A carrot patch growing well.

Dirt Girl: Garden check-in

All the work in spring begins to emerge around this time. Some of it offers nice surprises with displays of abundance while others provide only disappointment. The gardeners that I know tend to be a bit pessimistic, focusing on the problems rather than on the successes.

My daughter plays violin. Years back she was preparing for a concert and playing the song “Happy Farmer” by Schumann. I kept calling it Happy Camper, which annoyed her. In my defense, I insisted that I had never met a happy farmer.
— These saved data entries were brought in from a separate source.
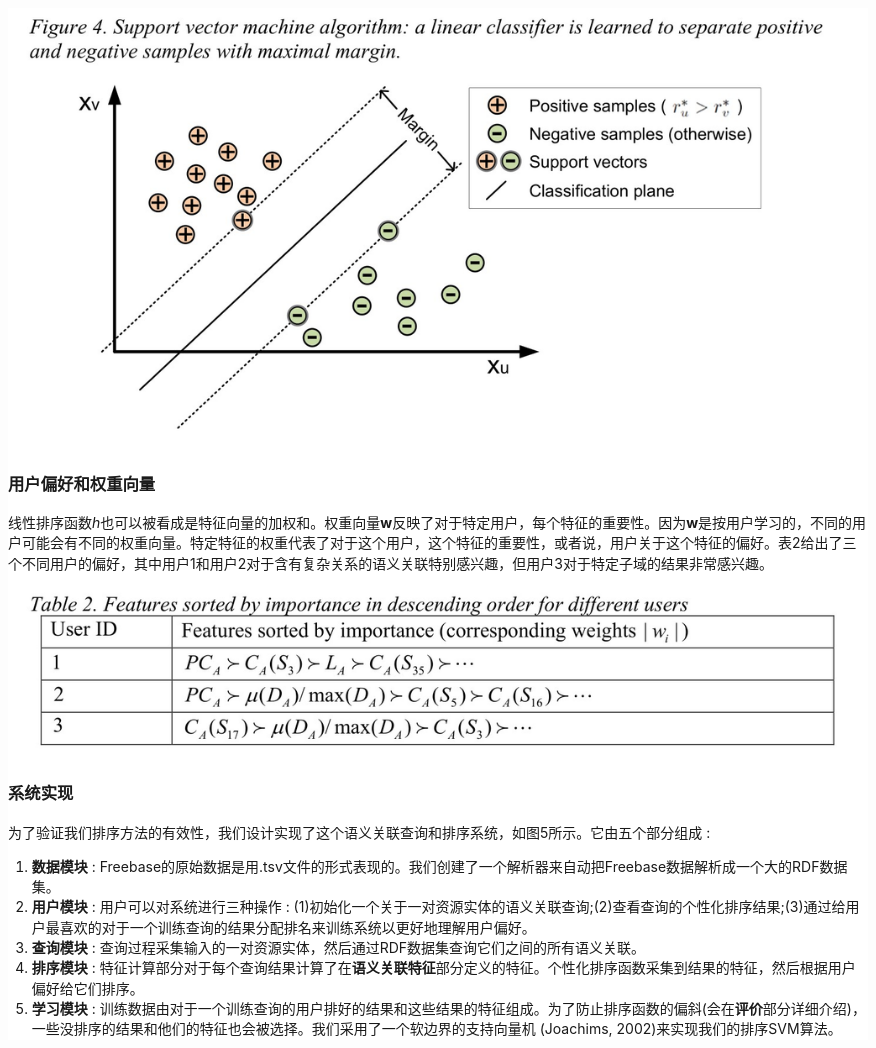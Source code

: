 ![fig4](./fig4.jpg)

### 用户偏好和权重向量

线性排序函数$h$也可以被看成是特征向量的加权和。权重向量$\pmb w$反映了对于特定用户，每个特征的重要性。因为$\pmb w$是按用户学习的，不同的用户可能会有不同的权重向量。特定特征的权重代表了对于这个用户，这个特征的重要性，或者说，用户关于这个特征的偏好。表2给出了三个不同用户的偏好，其中用户1和用户2对于含有复杂关系的语义关联特别感兴趣，但用户3对于特定子域的结果非常感兴趣。

![tab2](./tab2.jpg)

### 系统实现

为了验证我们排序方法的有效性，我们设计实现了这个语义关联查询和排序系统，如图5所示。它由五个部分组成 : 

1. **数据模块** : Freebase的原始数据是用.tsv文件的形式表现的。我们创建了一个解析器来自动把Freebase数据解析成一个大的RDF数据集。
2. **用户模块** : 用户可以对系统进行三种操作 : (1)初始化一个关于一对资源实体的语义关联查询;(2)查看查询的个性化排序结果;(3)通过给用户最喜欢的对于一个训练查询的结果分配排名来训练系统以更好地理解用户偏好。
3. **查询模块** : 查询过程采集输入的一对资源实体，然后通过RDF数据集查询它们之间的所有语义关联。
4. **排序模块** : 特征计算部分对于每个查询结果计算了在**语义关联特征**部分定义的特征。个性化排序函数采集到结果的特征，然后根据用户偏好给它们排序。
5. **学习模块** : 训练数据由对于一个训练查询的用户排好的结果和这些结果的特征组成。为了防止排序函数的偏斜(会在**评价**部分详细介绍)，一些没排序的结果和他们的特征也会被选择。我们采用了一个软边界的支持向量机 (Joachims, 2002)来实现我们的排序SVM算法。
When I look at my garden, I see the gaps where things didn’t grow. This is especially true with carrots. It seems that throughout Juneau, people had straggly carrots instead of nice fernlike rows. I have one garden bed where there are solid rows of beets on one side framed by neat and tidy rows of parsnips, while the middle consists of a few carrot plants growing here and there.

Even though it’s late in the season, I replanted carrots in a few places. I’m hoping that the conditions will be better, although it also means that I’ll be harvesting in mid to late September. In the places where I have some carrots, I’ll plant radishes or other greens to fill in the spaces and to keep the soil loose. It will also help me feel better about the carrots I won’t be able to harvest.

I’m continuing to regularly harvest my greens. In addition to lettuce on my back deck, I have arugula and New Zealand spinach growing out in my community garden plot. Despite its name, it isn’t a true spinach but has a similar taste. The advantage to this plant versus spinach is that it is slow to bolt.

Bolting is when a plant produces a seed stalk. In our short growing season, we fight against plants’ natural urge to produce seeds. Plants are highly tuned to temperature conditions and variances in the length of daylight. They have an intrinsic need to create seeds.

If the outside temperatures drop after a crop is planted, the plant will panic and work very hard to shorten their life cycle in order to produce seeds before they die. Plants also respond to changing light conditions, which is why they grow the seed stalk or why they tend to die off in mid-August when our daylight decreases.

As gardeners, we want to harvest the plant for as long as we can. One way to do that is to plant seed varieties that are slow to bolt. Another way is to continually harvest the plant so that it will use its energy growing, rather than in seed production.

Unless you are meticulous about cutting arugula back, it will go to seed. But, if you like arugula, it can be a good plant to fill in those missing gaps. As one of the common variety states, it rockets up, making a nice change from empty space. It might not make you a happy farmer, but it might make you a little less sad.